Required work: Any image found in the entries is to be skipped; the rest is returned word for word.

[Task data]

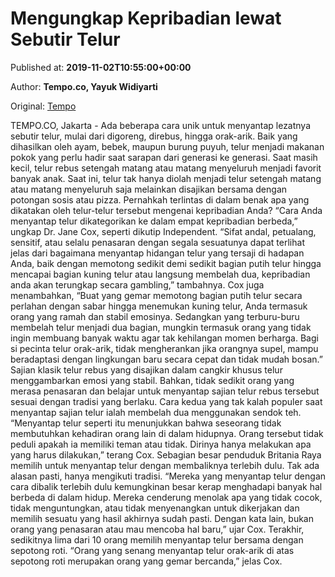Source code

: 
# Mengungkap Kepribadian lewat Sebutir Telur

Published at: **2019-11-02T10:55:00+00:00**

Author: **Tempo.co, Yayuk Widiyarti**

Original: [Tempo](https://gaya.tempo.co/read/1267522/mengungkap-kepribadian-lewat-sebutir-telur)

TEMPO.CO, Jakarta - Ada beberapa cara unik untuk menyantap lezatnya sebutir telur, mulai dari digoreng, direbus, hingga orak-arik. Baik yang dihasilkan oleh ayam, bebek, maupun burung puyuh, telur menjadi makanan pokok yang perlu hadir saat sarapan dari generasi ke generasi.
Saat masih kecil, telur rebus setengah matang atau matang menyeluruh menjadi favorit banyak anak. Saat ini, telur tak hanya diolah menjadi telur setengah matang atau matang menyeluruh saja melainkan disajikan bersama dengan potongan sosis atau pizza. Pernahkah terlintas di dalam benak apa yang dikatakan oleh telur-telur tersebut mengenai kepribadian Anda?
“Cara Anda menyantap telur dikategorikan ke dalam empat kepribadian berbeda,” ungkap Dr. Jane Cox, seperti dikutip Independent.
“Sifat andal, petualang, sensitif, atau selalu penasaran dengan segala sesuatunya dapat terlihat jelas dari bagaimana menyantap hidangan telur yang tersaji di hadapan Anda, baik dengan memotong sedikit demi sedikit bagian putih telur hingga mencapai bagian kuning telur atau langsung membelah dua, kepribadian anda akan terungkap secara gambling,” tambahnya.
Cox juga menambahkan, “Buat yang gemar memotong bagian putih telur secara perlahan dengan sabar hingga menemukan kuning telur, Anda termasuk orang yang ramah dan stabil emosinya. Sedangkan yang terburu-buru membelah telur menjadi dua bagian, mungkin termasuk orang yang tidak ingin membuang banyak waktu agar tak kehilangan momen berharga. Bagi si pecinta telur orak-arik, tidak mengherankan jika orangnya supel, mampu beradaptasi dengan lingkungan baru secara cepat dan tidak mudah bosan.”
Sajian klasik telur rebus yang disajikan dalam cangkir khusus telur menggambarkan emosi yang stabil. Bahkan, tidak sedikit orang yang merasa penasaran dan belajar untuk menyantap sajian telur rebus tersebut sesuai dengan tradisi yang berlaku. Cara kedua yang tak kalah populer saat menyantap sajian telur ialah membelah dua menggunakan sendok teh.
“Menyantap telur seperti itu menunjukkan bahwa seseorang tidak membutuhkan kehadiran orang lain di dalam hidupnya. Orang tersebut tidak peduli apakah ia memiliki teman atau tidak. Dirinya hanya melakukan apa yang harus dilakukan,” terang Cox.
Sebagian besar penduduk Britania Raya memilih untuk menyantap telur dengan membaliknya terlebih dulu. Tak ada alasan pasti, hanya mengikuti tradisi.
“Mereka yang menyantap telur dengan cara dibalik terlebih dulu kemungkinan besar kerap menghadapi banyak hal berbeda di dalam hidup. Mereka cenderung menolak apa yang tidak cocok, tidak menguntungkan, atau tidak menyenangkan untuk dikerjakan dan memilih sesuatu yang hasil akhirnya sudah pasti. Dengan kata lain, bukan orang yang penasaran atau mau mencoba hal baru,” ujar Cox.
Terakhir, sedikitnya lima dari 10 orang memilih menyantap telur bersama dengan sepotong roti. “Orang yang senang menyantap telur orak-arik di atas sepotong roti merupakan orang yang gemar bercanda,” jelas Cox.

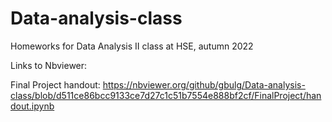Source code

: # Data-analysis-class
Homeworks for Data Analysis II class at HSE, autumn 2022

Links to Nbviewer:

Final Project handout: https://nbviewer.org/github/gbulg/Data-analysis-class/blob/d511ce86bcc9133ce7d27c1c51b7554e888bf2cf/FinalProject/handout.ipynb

[/Task data]

Answer below:
Source code

: 
# Mengungkap Kepribadian lewat Sebutir Telur

Published at: **2019-11-02T10:55:00+00:00**

Author: **Tempo.co, Yayuk Widiyarti**

Original: [Tempo](https://gaya.tempo.co/read/1267522/mengungkap-kepribadian-lewat-sebutir-telur)

TEMPO.CO, Jakarta - Ada beberapa cara unik untuk menyantap lezatnya sebutir telur, mulai dari digoreng, direbus, hingga orak-arik. Baik yang dihasilkan oleh ayam, bebek, maupun burung puyuh, telur menjadi makanan pokok yang perlu hadir saat sarapan dari generasi ke generasi.
Saat masih kecil, telur rebus setengah matang atau matang menyeluruh menjadi favorit banyak anak. Saat ini, telur tak hanya diolah menjadi telur setengah matang atau matang menyeluruh saja melainkan disajikan bersama dengan potongan sosis atau pizza. Pernahkah terlintas di dalam benak apa yang dikatakan oleh telur-telur tersebut mengenai kepribadian Anda?
“Cara Anda menyantap telur dikategorikan ke dalam empat kepribadian berbeda,” ungkap Dr. Jane Cox, seperti dikutip Independent.
“Sifat andal, petualang, sensitif, atau selalu penasaran dengan segala sesuatunya dapat terlihat jelas dari bagaimana menyantap hidangan telur yang tersaji di hadapan Anda, baik dengan memotong sedikit demi sedikit bagian putih telur hingga mencapai bagian kuning telur atau langsung membelah dua, kepribadian anda akan terungkap secara gambling,” tambahnya.
Cox juga menambahkan, “Buat yang gemar memotong bagian putih telur secara perlahan dengan sabar hingga menemukan kuning telur, Anda termasuk orang yang ramah dan stabil emosinya. Sedangkan yang terburu-buru membelah telur menjadi dua bagian, mungkin termasuk orang yang tidak ingin membuang banyak waktu agar tak kehilangan momen berharga. Bagi si pecinta telur orak-arik, tidak mengherankan jika orangnya supel, mampu beradaptasi dengan lingkungan baru secara cepat dan tidak mudah bosan.”
Sajian klasik telur rebus yang disajikan dalam cangkir khusus telur menggambarkan emosi yang stabil. Bahkan, tidak sedikit orang yang merasa penasaran dan belajar untuk menyantap sajian telur rebus tersebut sesuai dengan tradisi yang berlaku. Cara kedua yang tak kalah populer saat menyantap sajian telur ialah membelah dua menggunakan sendok teh.
“Menyantap telur seperti itu menunjukkan bahwa seseorang tidak membutuhkan kehadiran orang lain di dalam hidupnya. Orang tersebut tidak peduli apakah ia memiliki teman atau tidak. Dirinya hanya melakukan apa yang harus dilakukan,” terang Cox.
Sebagian besar penduduk Britania Raya memilih untuk menyantap telur dengan membaliknya terlebih dulu. Tak ada alasan pasti, hanya mengikuti tradisi.
“Mereka yang menyantap telur dengan cara dibalik terlebih dulu kemungkinan besar kerap menghadapi banyak hal berbeda di dalam hidup. Mereka cenderung menolak apa yang tidak cocok, tidak menguntungkan, atau tidak menyenangkan untuk dikerjakan dan memilih sesuatu yang hasil akhirnya sudah pasti. Dengan kata lain, bukan orang yang penasaran atau mau mencoba hal baru,” ujar Cox.
Terakhir, sedikitnya lima dari 10 orang memilih menyantap telur bersama dengan sepotong roti. “Orang yang senang menyantap telur orak-arik di atas sepotong roti merupakan orang yang gemar bercanda,” jelas Cox.

Source code

: # Data-analysis-class
Homeworks for Data Analysis II class at HSE, autumn 2022

Links to Nbviewer:

Final Project handout: https://nbviewer.org/github/gbulg/Data-analysis-class/blob/d511ce86bcc9133ce7d27c1c51b7554e888bf2cf/FinalProject/handout.ipynb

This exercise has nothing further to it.